Next comes storage. If possible, try to fit in an SSD (solid state drive). If you install your operating system on an SSD, it will run much faster and your computer will load up extremely quickly. Otherwise, focus on the best bang for your buck and get a hard drive that offers the most storage for your money.
Power Supply and Case
Lastly, the power supply. A bad power supply can wreak havoc on your computer if you’re not careful. Brand names matter when it comes to the power supply, and you should use the PC Part Picker tools to calculate how much wattage you need from your power supply. You’ll also need a case, but as long as it’s a mid-tower case or larger then you should be fine.

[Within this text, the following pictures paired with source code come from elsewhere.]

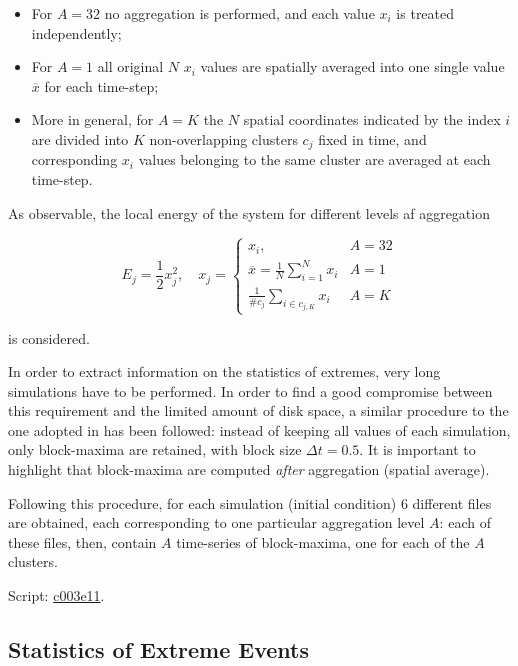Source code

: \documentclass{article}
\begin{document}
\begin{itemize}
	\item For $A=32$ no aggregation is performed, and each value $x_i$ is treated independently;
	\item For $A=1$ all original $N$ $x_i$ values are spatially averaged into one single value $\overline{x}$ for each time-step;
	\item More in general, for $A=K$ the $N$ spatial coordinates indicated by the index $i$ are divided into $K$ non-overlapping clusters $c_j$ fixed in time, and corresponding $x_i$ values belonging to the same cluster are averaged at each time-step.
\end{itemize}

As observable, the local energy of the system for different levels af aggregation

\begin{equation}
E_j=\frac{1}{2}x_j^2, \quad x_j=
	\begin{cases}
   		x_i, & A=32\\
   		\overline{x} = \frac{1}{N} \sum_{i=1}^{N} x_i & A=1 \\
		\frac{1}{\#c_j} \sum_{i \in c_{j, K}} x_i & A=K
	\end{cases}
\end{equation}

is considered.

In order to extract information on the statistics of extremes, very long simulations have to be performed. In order to find a good compromise between this requirement and the limited amount of disk space, a similar procedure to the one adopted in \cite{Galfi} has been followed: instead of keeping all values of each simulation, only block-maxima are retained, with block size $\Delta t = 0.5$. It is important to highlight that block-maxima are computed \textit{after} aggregation (spatial average).

Following this procedure, for each simulation (initial condition) 6 different files are obtained, each corresponding to one particular aggregation level $A$: each of these files, then, contain $A$ time-series of block-maxima, one for each of the $A$ clusters.

Script: \href{https://github.com/marco-cucchi/L96gev/commit/f3614ce9369484bc5d1f06613fbea6fe26a7dd87#diff-bdb8a6ca7f3a8d1a4753b03a3b753204}{c003e11}.

\subsection{Statistics of Extreme Events}
\label{subsec:StatExtrEv}
\end{document}
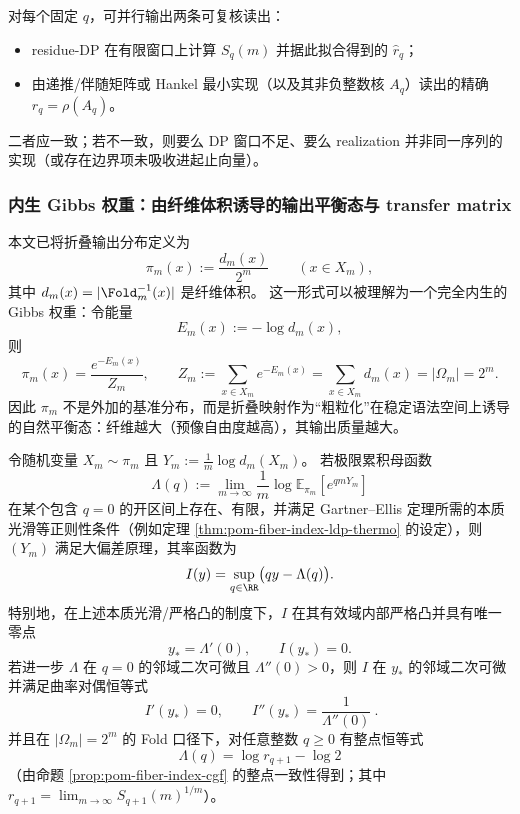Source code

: \begin{remark}\label{rem:pom-dp-vs-realization-audit}
对每个固定 \(q\)，可并行输出两条可复核读出：
\begin{itemize}
  \item residue-DP 在有限窗口上计算 \(S_q(m)\) 并据此拟合得到的 \(\widehat r_q\)；
  \item 由递推/伴随矩阵或 Hankel 最小实现（以及其非负整数核 \(A_q\)）读出的精确 \(r_q=\rho(A_q)\)。
\end{itemize}
二者应一致；若不一致，则要么 DP 窗口不足、要么 realization 并非同一序列的实现（或存在边界项未吸收进起止向量）。
\end{remark}

\subsubsection{内生 Gibbs 权重：由纤维体积诱导的输出平衡态与 transfer matrix}\label{subsubsec:pom-gibbs-pi}
本文已将折叠输出分布定义为
\[
\pi_m(x):=\frac{d_m(x)}{2^m}\qquad(x\in X_m),
\]
其中 \(d_m(x)=|\Fold_m^{-1}(x)|\) 是纤维体积。
这一形式可以被理解为一个完全内生的 Gibbs 权重：令能量
\[
E_m(x):=-\log d_m(x),
\]
则
\[
\pi_m(x)=\frac{e^{-E_m(x)}}{Z_m},
\qquad
Z_m:=\sum_{x\in X_m}e^{-E_m(x)}=\sum_{x\in X_m}d_m(x)=|\Omega_m|=2^m.
\]
因此 \(\pi_m\) 不是外加的基准分布，而是折叠映射作为“粗粒化”在稳定语法空间上诱导的自然平衡态：纤维越大（预像自由度越高），其输出质量越大。
\par

\begin{proposition}\label{prop:pom-fiber-index-ldp-from-collision-spectrum}
令随机变量 \(X_m\sim\pi_m\) 且 \(Y_m:=\frac{1}{m}\log d_m(X_m)\)。
若极限累积母函数
\[
\Lambda(q):=\lim_{m\to\infty}\frac{1}{m}\log\mathbb{E}_{\pi_m}\!\left[e^{qmY_m}\right]
\]
在某个包含 \(q=0\) 的开区间上存在、有限，并满足 Gartner--Ellis 定理所需的本质光滑等正则性条件（例如定理 \ref{thm:pom-fiber-index-ldp-thermo} 的设定），则 \((Y_m)\) 满足大偏差原理，其率函数为
\[
I(y)=\sup_{q\in\RR}\bigl(qy-\Lambda(q)\bigr).
\]
特别地，在上述本质光滑/严格凸的制度下，\(I\) 在其有效域内部严格凸并具有唯一零点
\[
y_\ast=\Lambda'(0),\qquad I(y_\ast)=0.
\]
若进一步 \(\Lambda\) 在 \(q=0\) 的邻域二次可微且 \(\Lambda''(0)>0\)，则 \(I\) 在 \(y_\ast\) 的邻域二次可微并满足曲率对偶恒等式
\[
\boxed{\ I'(y_\ast)=0,\qquad I''(y_\ast)=\frac{1}{\Lambda''(0)}\ }.
\]
并且在 \(|\Omega_m|=2^m\) 的 Fold 口径下，对任意整数 \(q\ge 0\) 有整点恒等式
\[
\boxed{\ \Lambda(q)=\log r_{q+1}-\log 2\ }
\]
（由命题 \ref{prop:pom-fiber-index-cgf} 的整点一致性得到；其中 \(r_{q+1}=\lim_{m\to\infty}S_{q+1}(m)^{1/m}\)）。
\end{proposition}

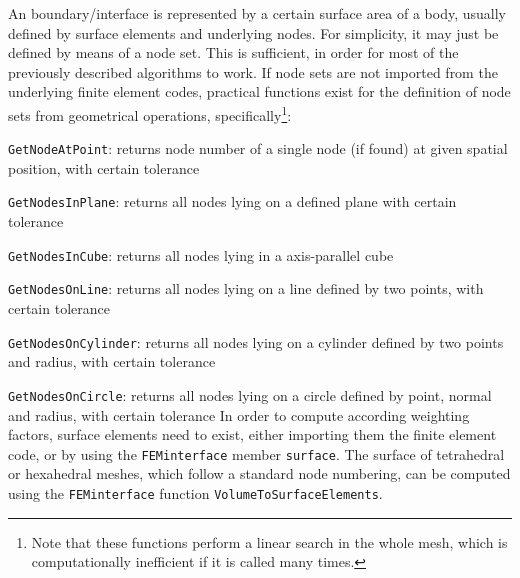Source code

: An boundary/interface is represented by a certain surface area of a body, usually defined by surface elements and underlying nodes.
For simplicity, it may just be defined by means of a node set.
This is sufficient, in order for most of the previously described algorithms to work.
If node sets are not imported from the underlying finite element codes, practical functions exist for the definition of
node sets from geometrical operations, specifically\footnote{Note that these functions perform a linear search in the whole mesh, which is computationally inefficient if it is called many times.}:
\bi
  \item \texttt{GetNodeAtPoint}: returns node number of a single node (if found) at given spatial position, with certain tolerance
  \item \texttt{GetNodesInPlane}: returns all nodes lying on a defined plane with certain tolerance
  \item \texttt{GetNodesInCube}: returns all nodes lying in a axis-parallel cube
  \item \texttt{GetNodesOnLine}: returns all nodes lying on a line defined by two points, with certain tolerance
  \item \texttt{GetNodesOnCylinder}: returns all nodes lying on a cylinder defined by two points and radius, with certain tolerance
  \item \texttt{GetNodesOnCircle}: returns all nodes lying on a circle defined by point, normal and radius, with certain tolerance
\ei
In order to compute according weighting factors, surface elements need to exist, either importing them the finite element code, or by using the \texttt{FEMinterface} member \texttt{surface}.
The surface of tetrahedral or hexahedral meshes, which follow a standard node numbering, can be computed using
the \texttt{FEMinterface} function \texttt{VolumeToSurfaceElements}.


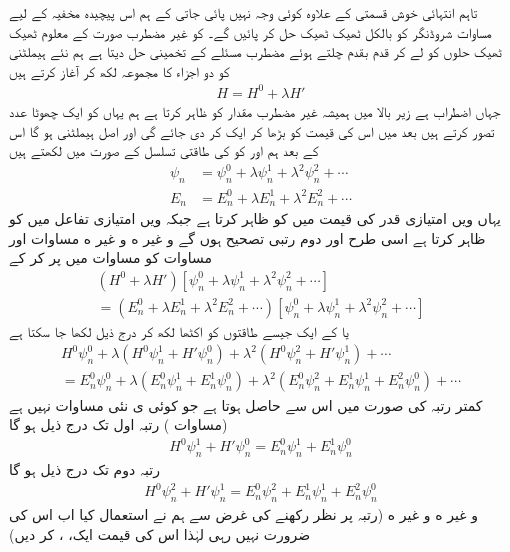 تاہم انتہائی خوش قسمتی کے علاوہ  کوئی وجہ   نہیں  پائی  جاتی کے ہم اس  پیچیدہ مخفیہ کے لیے مساوات شروڈنگر کو بالکل ٹھیک ٹھیک حل کر  پائیں  گے۔  کو    غیر  مضطرب صورت کے معلوم ٹھیک ٹھیک حلوں کو لے کر قدم بقدم چلتے ہوئے مضطرب مسئلے کے تخمینی حل دیتا ہے ہم نئے  ہیملٹنی کو دو اجزاء کا  مجموعہ لکھ کر آغاز کرتے ہیں 
\begin{align}
H = H^0 + \lambda H'
\end{align}
جہاں  اضطراب ہے زیر بالا میں  ہمیشہ  غیر  مضطرب مقدار کو ظاہر کرتا ہے ہم یہاں  کو ایک چھوٹا عدد تصور کرتے ہیں بعد میں اس کی قیمت کو بڑھا کر ایک  کر دی جائے گی اور  اصل ہیملٹنی ہو گا اس کے بعد ہم  اور  کو  کی طاقتی تسلسل کے صورت میں لکھتے ہیں 
\begin{align}
\psi_n &= \psi_n^0 + \lambda\psi_n^1 + \lambda^2\psi_n^2+\cdots \label{مساوات_اضطراب_سائے_این}\\
E_n &= E_n^0 + \lambda E_n^1 + \lambda^2 E_n^2+\cdots \label{مساوات_اضطراب_ای_این}
\end{align} 
یہاں  ویں امتیازی قدر کی قیمت میں  کو  ظاہر کرتا ہے جبکہ  ویں امتیازی تفاعل میں  کو   ظاہر کرتا ہے اسی طرح  اور  دوم رتبی تصحيح ہوں گے و غیر ه و  غیر ه مساوات  اور مساوات  کو مساوات  میں پر کر کے 
\begin{multline*}
(H^0 + \lambda H')[\psi_n^0 + \lambda \psi_n^1 + \lambda^2 \psi_n^2 + \cdots]\\
= (E_n^0 + \lambda E_n^1 + \lambda^2 E_n^2 + \cdots)[\psi_n^0 + \lambda \psi_n^1 + \lambda^2 \psi_n^2 + \cdots]
\end{multline*}
یا  کے ایک جیسے طاقتوں کو اکٹھا لکھ کر درج ذیل لکھا جا سکتا ہے 
\begin{multline*}
H^0 \psi_n^0 + \lambda (H^0 \psi_n^1 + H' \psi_n^0) + \lambda^2 (H^0 \psi_n^2 + H' \psi_n^1) + \cdots \\
= E_n^0 \psi_n^0 + \lambda (E_n^0 \psi_n^1 + E_n^1 \psi_n^0) + \lambda^2 (E_n^0 \psi_n^2 + E_n^1 \psi_n^1 + E_n^2 \psi_n^0) + \cdots
\end{multline*}
 کمتر رتبہ  کی صورت میں اس سے  حاصل ہوتا ہے جو  کوئی ی نئی مساوات نہیں ہے (مساوات ) رتبہ اول  تک درج ذیل ہو گا 
\begin{align}\label{مساوات_اضطراب_رتبہ_اول}
H^0 \psi_n^1 + H' \psi_n^0 = E_n^0 \psi_n^1 + E_n^1 \psi_n^0
\end{align}
رتبہ دوم  تک درج ذیل ہو گا 
\begin{align}\label{مساوات_اضطراب_رتبہ_دوم}
H^0 \psi_n^2 + H' \psi_n^1 = E_n^0 \psi_n^2 + E_n^1 \psi_n^1 + E_n^2 \psi_n^0
\end{align}
و غیر ه و غیر ه (رتبہ  پر نظر رکھنے کی غرض سے ہم نے  استعمال کیا اب اس کی ضرورت نہیں رہی لہٰذا اس کی قیمت ایک، ، کر دیں)

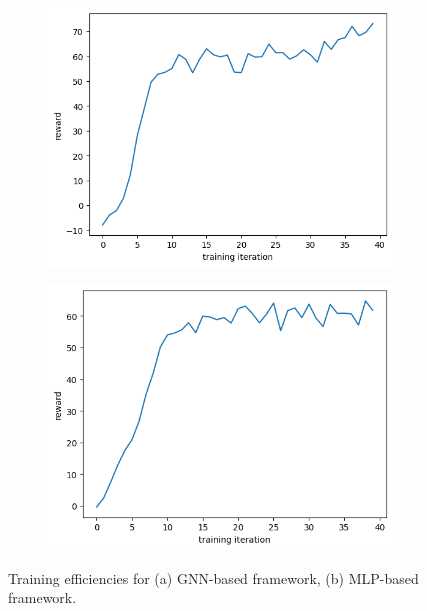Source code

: \documentclass[letterpaper]{article}
\begin{document}
\begin{figure}[h!]
    \centering
    \begin{subfigure}[b]{0.45\textwidth}
        \includegraphics[width=\textwidth]{figure/gnn_training.png}
        \caption{}
    \end{subfigure}
    \begin{subfigure}[b]{0.45\textwidth}
        \includegraphics[width=\textwidth]{figure/mlp_training.png}
        \caption{}
    \end{subfigure}
    \caption{Training efficiencies for (a) GNN-based framework, (b) MLP-based framework.}
    \label{fig:training}
\end{figure}
\end{document}
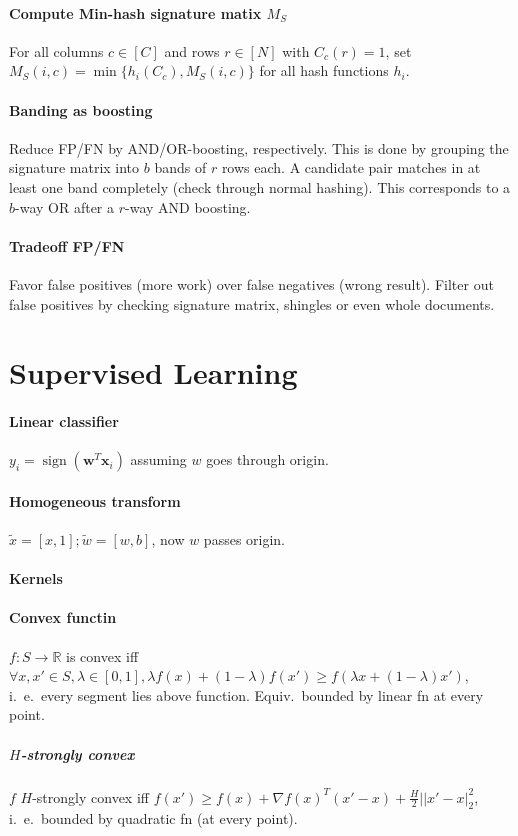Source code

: \documentclass[a4paper, 9pt, DIV=24]{scrartcl}
\DeclareMathOperator{\sign}{sign}
\newcommand{\R}{\mathbb{R}}
\begin{document}
\begin{twocolumn}
\paragraph{Compute Min-hash signature matix $M_S$}
For all columns $c \in [C]$ and rows $r \in [N]$ with $C_c(r) = 1$, set $M_S(i,c) = \min\{h_i(C_c), M_S(i,c)\}$ for all hash functions $h_i$.


\paragraph{Banding as boosting} Reduce FP/FN by AND/OR-boosting, respectively. \newline
This is done by grouping the signature matrix into $b$ bands of $r$ rows each.
A candidate pair matches in at least one band completely (check through normal hashing). This corresponds to a $b$-way OR after a $r$-way AND boosting.

\paragraph{Tradeoff FP/FN} Favor false positives (more work) over false negatives (wrong result).
Filter out false positives by checking signature matrix, shingles or even whole documents.


\section{Supervised Learning}
\paragraph{Linear classifier} $y_i = \sign(\bm w^T\bm x_i)$ assuming $w$ goes through origin.
\paragraph{Homogeneous transform} $\tilde x = [x, 1]; \tilde w = [w, b]$, now $w$ passes origin.
\paragraph{Kernels}
\paragraph{Convex functin} $f: S \rightarrow \R$ is convex iff $\forall x,x'\in S, \lambda \in [0,1], \lambda f(x) + (1-\lambda)f(x') \geq f(\lambda x + (1-\lambda)x')$, i.\ e.\ every segment lies above function. Equiv.\ bounded by linear fn at every point.
\subparagraph{$H$-strongly convex} $f$ $H$-strongly convex iff $f(x') \geq f(x) + \nabla f(x)^T(x'-x)+\frac{H}{2}||x'-x|_2^2$, i.\ e.\ bounded by quadratic fn (at every point).

\end{twocolumn}
\end{document}
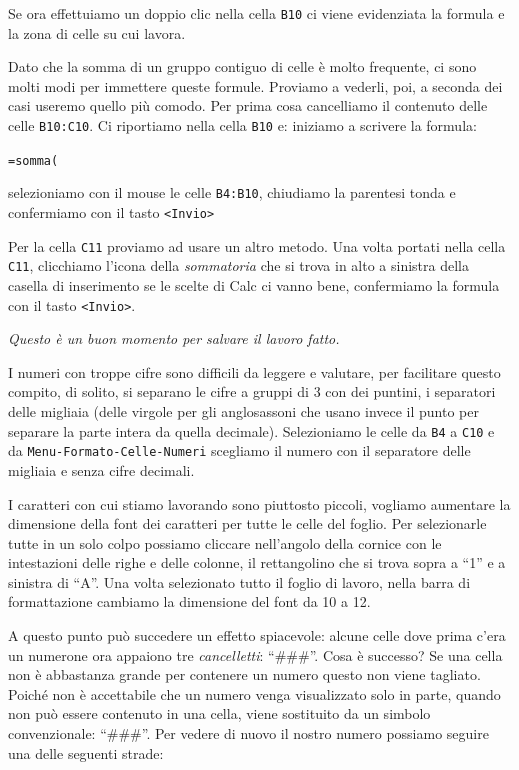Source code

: Se ora effettuiamo un doppio clic nella cella \texttt{B10} ci viene evidenziata 
la
formula e la zona di celle su cui lavora.

Dato che la somma di un gruppo contiguo di celle è molto frequente, ci sono
molti modi per immettere queste formule. Proviamo a vederli, poi, a seconda
dei casi useremo quello più comodo. 
Per prima cosa cancelliamo il contenuto delle celle \texttt{B10:C10}.
Ci riportiamo nella cella \texttt{B10} e: iniziamo a scrivere la formula:

\texttt{=somma(}

selezioniamo con il mouse le celle \texttt{B4:B10},
chiudiamo la parentesi tonda e confermiamo con il tasto 
\texttt{\textless{}Invio\textgreater{}}

Per la cella \texttt{C11} proviamo ad usare un altro metodo.
Una volta portati nella cella \texttt{C11}, clicchiamo l'icona della 
\emph{sommatoria}
che si trova in alto a sinistra della casella di inserimento se le scelte
di Calc ci vanno bene, confermiamo la formula con il tasto 
\texttt{\textless{}Invio\textgreater{}}.

\emph{Questo è un buon momento per salvare il lavoro fatto.}

I numeri con troppe cifre sono difficili da leggere e valutare,
per facilitare questo compito, di solito, si separano le cifre a gruppi di 3
con dei puntini, i separatori delle migliaia
(delle virgole per gli anglosassoni che
usano invece il punto per separare la parte intera da quella decimale).
Selezioniamo le celle da \texttt{B4} a \texttt{C10} e da 
\texttt{Menu-Formato-Celle-Numeri}
scegliamo il numero con il separatore delle migliaia e senza cifre decimali.

I caratteri con cui stiamo lavorando sono piuttosto piccoli, vogliamo
aumentare la dimensione della font dei caratteri per tutte le celle del
foglio. Per selezionarle tutte in un solo colpo possiamo cliccare
nell'angolo della cornice con le intestazioni delle righe e delle colonne,
il rettangolino che si trova sopra a ``1'' e a sinistra di ``A''. Una volta
selezionato tutto il foglio di lavoro, nella barra di formattazione cambiamo
la dimensione del font da 10 a 12.

A questo punto può succedere un effetto spiacevole: alcune celle
dove prima c'era un numerone ora appaiono tre \emph{cancelletti}: ``\#\#\#''.
Cosa è successo? Se una cella non è abbastanza grande per contenere un
numero questo non viene tagliato.
Poiché non è accettabile che un numero venga visualizzato solo in parte,
quando non può essere contenuto in una cella, viene sostituito da un simbolo
convenzionale: ``\#\#\#''.
Per vedere di nuovo il nostro numero possiamo seguire una delle seguenti
strade:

That does it for most of the computer’s components. There are small extra you can add such as an optical drive or wireless network card, but very few people use CDs now and you can always buy a wireless USB dongle instead of getting a card inside of your computer tower.
Desk and Chair
Unless you have a space reserved for the computer, you’re going to need a desk and a chair. You might be thinking to yourself that you don’t need another chair, but you’ll be surprised at how uncomfortable a dining chair or cheap office chair can be if you sit in it for long periods of time gaming. Get something more expensive and luxurious like these computer gaming chairs and you’ll be surprised at how much more enjoyable gaming at a desk can be. A typical desk from IKEA is perfect for gaming. You don’t need extra shelves, adjustable height or extras.
All things considered you can expect to spend roughly $500 on a budget gaming computer and an extra $100 on a screen and cheap keyboard and mouse. Considering how much more power it gives than a gaming console, you can definitely get a top-quality PC gaming experience for a bit over the price of a gaming console and a few games and accessories.
Keep in mind that PC gaming can be incredibly cheap because of the huge variety of free-to-play games like Dota 2 and Hearthstone. Digital services like Steam also have regular sales, and you can pick up classic games and new titles for up to 80% off during seasonal sales. So can PC gaming on a budget be done? Absolutely!